Well, the only call for a fix is from the reporter of the upstream issue. It's hard to say "nagging will not help" unless a bunch of people pile into that issue and demand a fix---and that effort does not produce a result.

It has less to do with 'nagging not ever helping,' and more just the fact I would rather not waste my breath and effort on an 0.1% possibility when 99.99% of the time absolutely nothing is done (even when the situation is literally the unintended removal of entire backend support for a platform!) This isn't a damnation of those developers; they are limited in their resources, as you all are (and I) and ultimately projects are defined by how they decide to allocate those resources, not just their technical design or merit. They merely do not do bug-fix releases or long-term maintenance in any sense of the phrase 'long-term' or even 'short-term.'

Then it is pretty obvious that upstream screwed up and they should generate and maintain one patch rather than forcing all the downstream packagers to waste a bunch of effort duplicating the work.
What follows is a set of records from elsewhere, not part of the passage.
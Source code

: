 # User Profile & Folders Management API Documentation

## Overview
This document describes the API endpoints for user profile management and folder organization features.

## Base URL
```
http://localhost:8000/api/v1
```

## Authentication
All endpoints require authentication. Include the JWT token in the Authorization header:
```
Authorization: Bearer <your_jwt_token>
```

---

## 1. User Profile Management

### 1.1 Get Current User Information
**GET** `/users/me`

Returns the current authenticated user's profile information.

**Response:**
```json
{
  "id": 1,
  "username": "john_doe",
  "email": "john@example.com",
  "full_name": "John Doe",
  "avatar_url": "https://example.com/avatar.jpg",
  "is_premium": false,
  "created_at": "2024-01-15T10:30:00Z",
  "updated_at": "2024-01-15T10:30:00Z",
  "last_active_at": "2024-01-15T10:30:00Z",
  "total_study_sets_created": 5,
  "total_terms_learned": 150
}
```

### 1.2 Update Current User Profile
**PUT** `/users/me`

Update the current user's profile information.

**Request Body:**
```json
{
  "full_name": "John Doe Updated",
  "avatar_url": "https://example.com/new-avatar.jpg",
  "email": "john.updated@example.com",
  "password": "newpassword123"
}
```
I completely understand this. I don't expect anything to be done about it in this case though, to be honest, so I'm not interested in playing blame games or caring about who's at fault. (again, Debian/Fedora/Ubuntu et al often have to deal with this anyway. When ARM support vanished in the 3.1 release cycle, all of them either applied the patch out of tree, or did not upgrade. Neither is a pretty option. Being a maintainer sucks and I've been there.)

(To be clear, I'm not blaming anyone or insinuating anything about anyone, here. Or trying to tell you how to maintain your project. You guys and package maintainers everywhere put up with tremendous shit from asshole developers like me and deserve a lot of credit you never get, for sure.)
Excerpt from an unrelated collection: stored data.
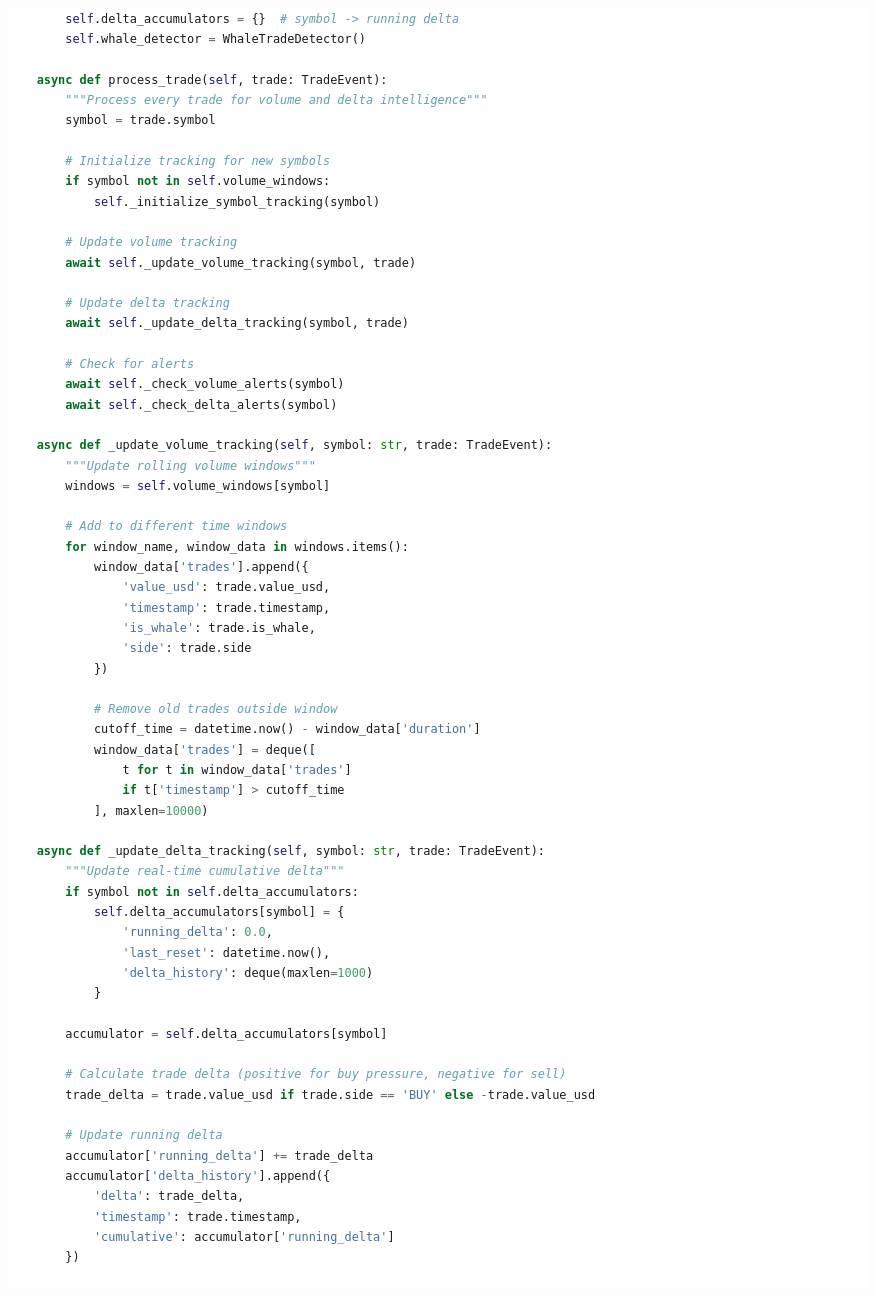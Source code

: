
 ```python
        self.delta_accumulators = {}  # symbol -> running delta
        self.whale_detector = WhaleTradeDetector()
        
    async def process_trade(self, trade: TradeEvent):
        """Process every trade for volume and delta intelligence"""
        symbol = trade.symbol
        
        # Initialize tracking for new symbols
        if symbol not in self.volume_windows:
            self._initialize_symbol_tracking(symbol)
        
        # Update volume tracking
        await self._update_volume_tracking(symbol, trade)
        
        # Update delta tracking  
        await self._update_delta_tracking(symbol, trade)
        
        # Check for alerts
        await self._check_volume_alerts(symbol)
        await self._check_delta_alerts(symbol)
    
    async def _update_volume_tracking(self, symbol: str, trade: TradeEvent):
        """Update rolling volume windows"""
        windows = self.volume_windows[symbol]
        
        # Add to different time windows
        for window_name, window_data in windows.items():
            window_data['trades'].append({
                'value_usd': trade.value_usd,
                'timestamp': trade.timestamp,
                'is_whale': trade.is_whale,
                'side': trade.side
            })
            
            # Remove old trades outside window
            cutoff_time = datetime.now() - window_data['duration']
            window_data['trades'] = deque([
                t for t in window_data['trades'] 
                if t['timestamp'] > cutoff_time
            ], maxlen=10000)
    
    async def _update_delta_tracking(self, symbol: str, trade: TradeEvent):
        """Update real-time cumulative delta"""
        if symbol not in self.delta_accumulators:
            self.delta_accumulators[symbol] = {
                'running_delta': 0.0,
                'last_reset': datetime.now(),
                'delta_history': deque(maxlen=1000)
            }
        
        accumulator = self.delta_accumulators[symbol]
        
        # Calculate trade delta (positive for buy pressure, negative for sell)
        trade_delta = trade.value_usd if trade.side == 'BUY' else -trade.value_usd
        
        # Update running delta
        accumulator['running_delta'] += trade_delta
        accumulator['delta_history'].append({
            'delta': trade_delta,
            'timestamp': trade.timestamp,
            'cumulative': accumulator['running_delta']
        })
        
```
I know this isn't the same thing but it's worth reading about the Debian OpenSSL patching debacle to understand why downstream patching stuff they don't understand and distributing it to huge numbers of users (who just expect things to be identical to upstream) is a bad idea.

I'm intimately familiar with the OpenSSL fiasco in Debian considering it's not only my job to do security research, but my boss was the one who exposed it to the world. :) And unfortunately, I don't think it's anywhere near the same ballpark as this ticket (despite what people like Linus Torvalds believe and/or would say to the contrary, not all bugs or patches are created equal unfortunately. I totally see what argument you're trying to make, but if you're going to compare fixing a version number in a tarball, with a massive unintended flaw in a world-renowned cryptographic library affecting millions of users over years - a flaw that could potentially even have put privacy, liberty or lives at risk - I'm not sure what else to say.)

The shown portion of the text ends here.